Given `log-odds`, we can now scale the output and make it look like a credit score. We’ll use the industry standard points to double odds methodology.

``````scaling_func <- function(vec, PDO = 30, OddsAtAnchor = 5, Anchor = 700){
beta <- PDO / log(2)
alpha <- Anchor - PDO * OddsAtAnchor

# Simple linear scaling of the log odds
scr <- alpha - beta * vec

# Round off
return(round(scr, 0))
}
``````
``````boot_preds\$scores <- scaling_func(boot_preds\$pred, 30, 2, 700)
``````
``````# Chart the distribution of predictions across all the samples
ggplot(boot_preds, aes(x = scores, color = factor(id))) +
geom_density() +
theme_minimal() +
theme(legend.position = "none") +
scale_color_grey() +
labs(title = "Predictions from bootstrapped samples",
subtitle = "Density function",
x = "Predictions (Log odds)",
y = "Density")
`````` ## Assessing variability

Now that we have model predictions for each bootstrapped sample scaled in the form of a score, we can evaluate the variability in these predictions in a visual manner.

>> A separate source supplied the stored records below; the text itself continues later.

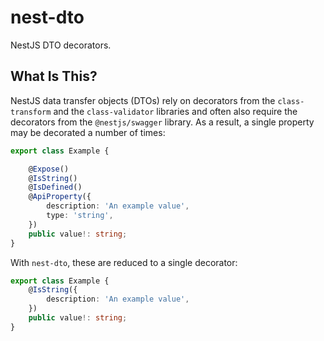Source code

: # nest-dto

NestJS DTO decorators.


## What Is This?

NestJS data transfer objects (DTOs) rely on decorators from the `class-transform` and the
`class-validator` libraries and often also require the decorators from the `@nestjs/swagger`
library. As a result, a single property may be decorated a number of times:

```ts
export class Example {

    @Expose()
    @IsString()
    @IsDefined()
    @ApiProperty({
        description: 'An example value',
        type: 'string',
    })
    public value!: string;
}
```

With `nest-dto`, these are reduced to a single decorator:

```ts
export class Example {
    @IsString({
        description: 'An example value',
    })
    public value!: string;
}
```
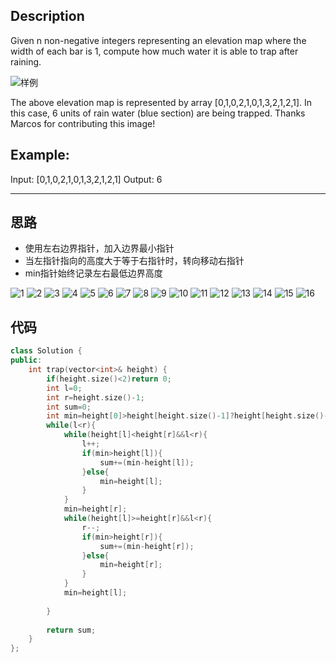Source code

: ## Description
Given n non-negative integers representing an elevation map where the width of each bar is 1, compute how much water it is able to trap after raining.  
  
![样例](../../../image/algorithm/leetcode/42/42-1.png)

The above elevation map is represented by array [0,1,0,2,1,0,1,3,2,1,2,1]. In this case, 6 units of rain water (blue section) are being trapped. Thanks Marcos for contributing this image!

## Example:

Input: [0,1,0,2,1,0,1,3,2,1,2,1]
Output: 6

---
## 思路
* 使用左右边界指针，加入边界最小指针
* 当左指针指向的高度大于等于右指针时，转向移动右指针
* min指针始终记录左右最低边界高度

![1](../../../image/algorithm/leetcode/42/微信截图_20180530091139.png)
![2](../../../image/algorithm/leetcode/42/微信截图_20180530091146.png)
![3](../../../image/algorithm/leetcode/42/微信截图_20180530091153.png)
![4](../../../image/algorithm/leetcode/42/微信截图_20180530091200.png)
![5](../../../image/algorithm/leetcode/42/微信截图_20180530091207.png)
![6](../../../image/algorithm/leetcode/42/微信截图_20180530091213.png)
![7](../../../image/algorithm/leetcode/42/微信截图_20180530091220.png)
![8](../../../image/algorithm/leetcode/42/微信截图_20180530091227.png)
![9](../../../image/algorithm/leetcode/42/微信截图_20180530091234.png)
![10](../../../image/algorithm/leetcode/42/微信截图_20180530091244.png)
![11](../../../image/algorithm/leetcode/42/微信截图_20180530091251.png)
![12](../../../image/algorithm/leetcode/42/微信截图_20180530091257.png)
![13](../../../image/algorithm/leetcode/42/微信截图_20180530091304.png)
![14](../../../image/algorithm/leetcode/42/微信截图_20180530091310.png)
![15](../../../image/algorithm/leetcode/42/微信截图_20180530091317.png)
![16](../../../image/algorithm/leetcode/42/微信截图_20180530091325.png)


## 代码
```c++
class Solution {
public:
    int trap(vector<int>& height) {
        if(height.size()<2)return 0;
        int l=0;
        int r=height.size()-1;
        int sum=0;
        int min=height[0]>height[height.size()-1]?height[height.size()-1]:height[0];
        while(l<r){
            while(height[l]<height[r]&&l<r){
                l++;
                if(min>height[l]){
                    sum+=(min-height[l]);
                }else{
                    min=height[l];
                }
            }
            min=height[r];
            while(height[l]>=height[r]&&l<r){
                r--;
                if(min>height[r]){
                    sum+=(min-height[r]);
                }else{
                    min=height[r];
                }
            }
            min=height[l];
            
        }
        
        return sum;
    }
};
```
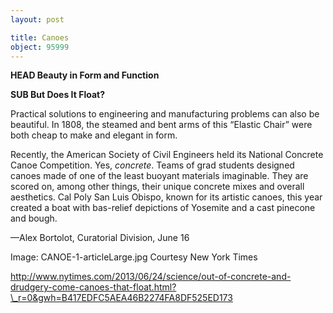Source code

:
 ```yaml
---
layout: post

title: Canoes
object: 95999
---
```

**HEAD Beauty in Form and Function**

**SUB But Does It Float?**

Practical solutions to engineering and manufacturing problems can also be beautiful. In 1808, the steamed and bent arms of this “Elastic Chair” were both cheap to make and elegant in form.  

Recently, the American Society of Civil Engineers held its National Concrete Canoe Competition. Yes, *concrete*. Teams of grad students designed canoes made of one of the least buoyant materials imaginable. They are scored on, among other things, their unique concrete mixes and overall aesthetics. Cal Poly San Luis Obispo, known for its artistic canoes, this year created a boat with bas-relief depictions of Yosemite and a cast pinecone and bough.  

—Alex Bortolot, Curatorial Division, June 16

Image: CANOE-1-articleLarge.jpg Courtesy New York Times

http://www.nytimes.com/2013/06/24/science/out-of-concrete-and-drudgery-come-canoes-that-float.html?\_r=0&gwh=B417EDFC5AEA46B2274FA8DF525ED173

``````# Create bins using quantiles
breaks <- quantile(boot_preds\$scores, probs = seq(0, 1, length.out = 20))
boot_preds\$bins <- cut(boot_preds\$scores, breaks = unique(breaks), include.lowest = T, right = T)
``````
``````# Chart standard deviation of model predictions across each score bin
boot_preds %>%
group_by(bins) %>%
summarise(std_dev = sd(scores)) %>%
ggplot(aes(x = bins, y = std_dev)) +
geom_col(color = "black", fill = "#90AACB") +
theme_minimal() +
theme(axis.text.x = element_text(angle = 90)) +
theme(legend.position = "none") +
labs(title = "Variability in model predictions across samples",
subtitle = "(measured using standard deviation)",
x = "Score Range",
y = "Standard Deviation")
`````` As expected, the model’s predictions are more reliable within a certain range of values (700-800) whereas there is significant variability in the model’s predictions in the lowest and highest score buckets.

## Parting notes

While the outcome of this experiment is not unexpected, an interesting question could be - should analysts and model users define an operating range for their models? In this example, we could set lower and upper limits at `700` and `800` respectively and any borrower receiving a score beyond these thresholds could be assigned a generic value of `700-` or `800+`.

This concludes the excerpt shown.